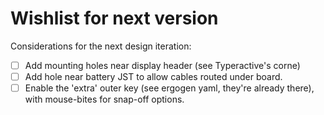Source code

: # Wishlist for next version

Considerations for the next design iteration:

- [ ] Add mounting holes near display header (see Typeractive's corne)
- [ ] Add hole near battery JST to allow cables routed under board.
- [ ] Enable the 'extra' outer key (see ergogen yaml, they're already there), with mouse-bites for snap-off options.

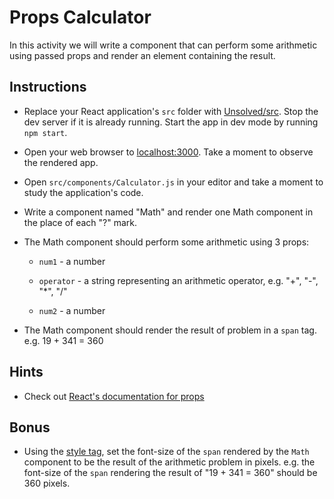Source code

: # Props Calculator

In this activity we will write a component that can perform some arithmetic using passed props and render an element containing the result.

## Instructions

- Replace your React application's `src` folder with [Unsolved/src](Unsolved/src). Stop the dev server if it is already running. Start the app in dev mode by running `npm start`.

- Open your web browser to [localhost:3000](http://localhost:3000). Take a moment to observe the rendered app.

- Open `src/components/Calculator.js` in your editor and take a moment to study the application's code.

- Write a component named "Math" and render one Math component in the place of each "?" mark.

- The Math component should perform some arithmetic using 3 props:

  - `num1` - a number

  - `operator` - a string representing an arithmetic operator, e.g. "+", "-", "\*", "/"

  - `num2` - a number

- The Math component should render the result of problem in a `span` tag. e.g. 19 + 341 = 360

## Hints

- Check out [React's documentation for props](https://facebook.github.io/react/docs/components-and-props.html)

## Bonus

- Using the [style tag](https://facebook.github.io/react/docs/dom-elements.html#style), set the font-size of the `span` rendered by the `Math` component to be the result of the arithmetic problem in pixels. e.g. the font-size of the `span` rendering the result of "19 + 341 = 360" should be 360 pixels.
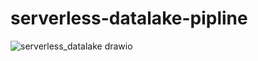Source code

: # serverless-datalake-pipline
![serverless_datalake drawio](https://github.com/user-attachments/assets/1cea67cc-fbb0-4355-8bda-ad4183030f3d)


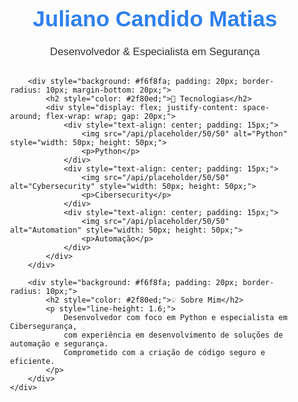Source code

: <!DOCTYPE html>
<html>
<head>
    <meta charset="UTF-8">
    <title>Juliano Candido Matias - GitHub Profile</title>
</head>
<body>
    <div style="font-family: Arial, sans-serif; max-width: 800px; margin: 0 auto; padding: 20px;">
        <div style="text-align: center; margin-bottom: 30px;">
            <h1 style="color: #2f80ed; font-size: 2.5em;">Juliano Candido Matias</h1>
            <p style="font-size: 1.2em; color: #333;">Desenvolvedor & Especialista em Segurança</p>
        </div>

        <div style="background: #f6f8fa; padding: 20px; border-radius: 10px; margin-bottom: 20px;">
            <h2 style="color: #2f80ed;">🚀 Tecnologias</h2>
            <div style="display: flex; justify-content: space-around; flex-wrap: wrap; gap: 20px;">
                <div style="text-align: center; padding: 15px;">
                    <img src="/api/placeholder/50/50" alt="Python" style="width: 50px; height: 50px;">
                    <p>Python</p>
                </div>
                <div style="text-align: center; padding: 15px;">
                    <img src="/api/placeholder/50/50" alt="Cybersecurity" style="width: 50px; height: 50px;">
                    <p>Cibersecurity</p>
                </div>
                <div style="text-align: center; padding: 15px;">
                    <img src="/api/placeholder/50/50" alt="Automation" style="width: 50px; height: 50px;">
                    <p>Automação</p>
                </div>
            </div>
        </div>

        <div style="background: #f6f8fa; padding: 20px; border-radius: 10px;">
            <h2 style="color: #2f80ed;">💡 Sobre Mim</h2>
            <p style="line-height: 1.6;">
                Desenvolvedor com foco em Python e especialista em Cibersegurança, 
                com experiência em desenvolvimento de soluções de automação e segurança.
                Comprometido com a criação de código seguro e eficiente.
            </p>
        </div>
    </div>
</body>
</html>
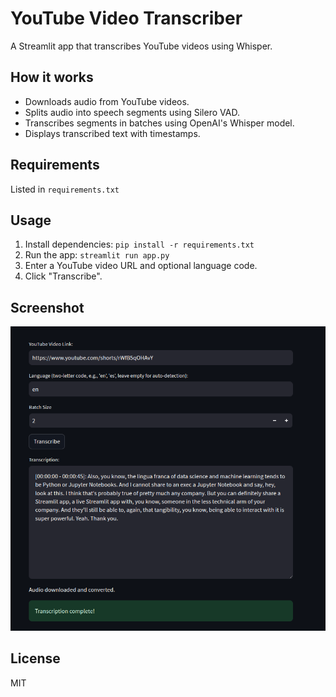 # YouTube Video Transcriber

A Streamlit app that transcribes YouTube videos using Whisper.

## How it works

- Downloads audio from YouTube videos.
- Splits audio into speech segments using Silero VAD.
- Transcribes segments in batches using OpenAI's Whisper model.
- Displays transcribed text with timestamps.

## Requirements

Listed in `requirements.txt`

## Usage

1. Install dependencies: `pip install -r requirements.txt`
2. Run the app: `streamlit run app.py`
3. Enter a YouTube video URL and optional language code.
4. Click "Transcribe".

## Screenshot

![Screenshot](screenshot.png)

## License

MIT
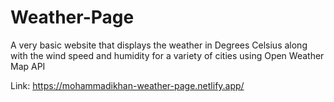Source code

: # Weather-Page
A very basic website that displays the weather in Degrees Celsius along with the wind speed and humidity for a variety of cities using Open Weather Map API

Link: https://mohammadikhan-weather-page.netlify.app/


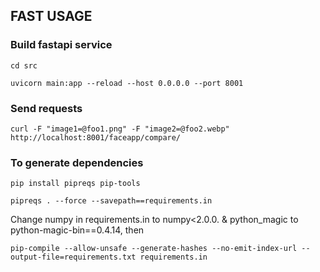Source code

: ## FAST USAGE

### Build fastapi service
`cd src`

`uvicorn main:app --reload --host 0.0.0.0 --port 8001`


### Send requests

`curl -F "image1=@foo1.png" -F "image2=@foo2.webp" http://localhost:8001/faceapp/compare/`

### To generate dependencies
`pip install pipreqs pip-tools`

`pipreqs . --force --savepath==requirements.in`

Change numpy in requirements.in to numpy<2.0.0. & python_magic to python-magic-bin==0.4.14, then

`pip-compile --allow-unsafe --generate-hashes --no-emit-index-url --output-file=requirements.txt requirements.in`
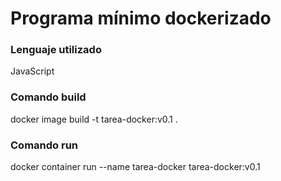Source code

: <h1>Programa mínimo dockerizado</h1>

<h3>Lenguaje utilizado</h3>
JavaScript

<h3>Comando build</h3>
docker image build -t tarea-docker:v0.1 .  

<h3>Comando run</h3>
docker container run --name tarea-docker tarea-docker:v0.1

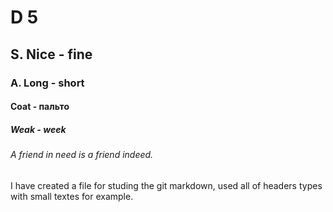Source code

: # D 5 
## S. Nice - fine
### A. Long - short
#### Coat - пальто
##### Weak - week
###### A friend in need is a friend indeed.

I have created a file for studing the git markdown, used all of headers types with small textes for example.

## Task requirements
Above are records; repeat only the lines from the line with "<p>Automação</p>" through the line with "- Displays transcribed text with timestamps.", and leave pictures out.

## Response
                    <p>Automação</p>
                </div>
            </div>
        </div>

        <div style="background: #f6f8fa; padding: 20px; border-radius: 10px;">
            <h2 style="color: #2f80ed;">💡 Sobre Mim</h2>
            <p style="line-height: 1.6;">
                Desenvolvedor com foco em Python e especialista em Cibersegurança, 
                com experiência em desenvolvimento de soluções de automação e segurança.
                Comprometido com a criação de código seguro e eficiente.
            </p>
        </div>
    </div>
</body>
</html>
 # YouTube Video Transcriber

A Streamlit app that transcribes YouTube videos using Whisper.

## How it works

- Downloads audio from YouTube videos.
- Splits audio into speech segments using Silero VAD.
- Transcribes segments in batches using OpenAI's Whisper model.
- Displays transcribed text with timestamps.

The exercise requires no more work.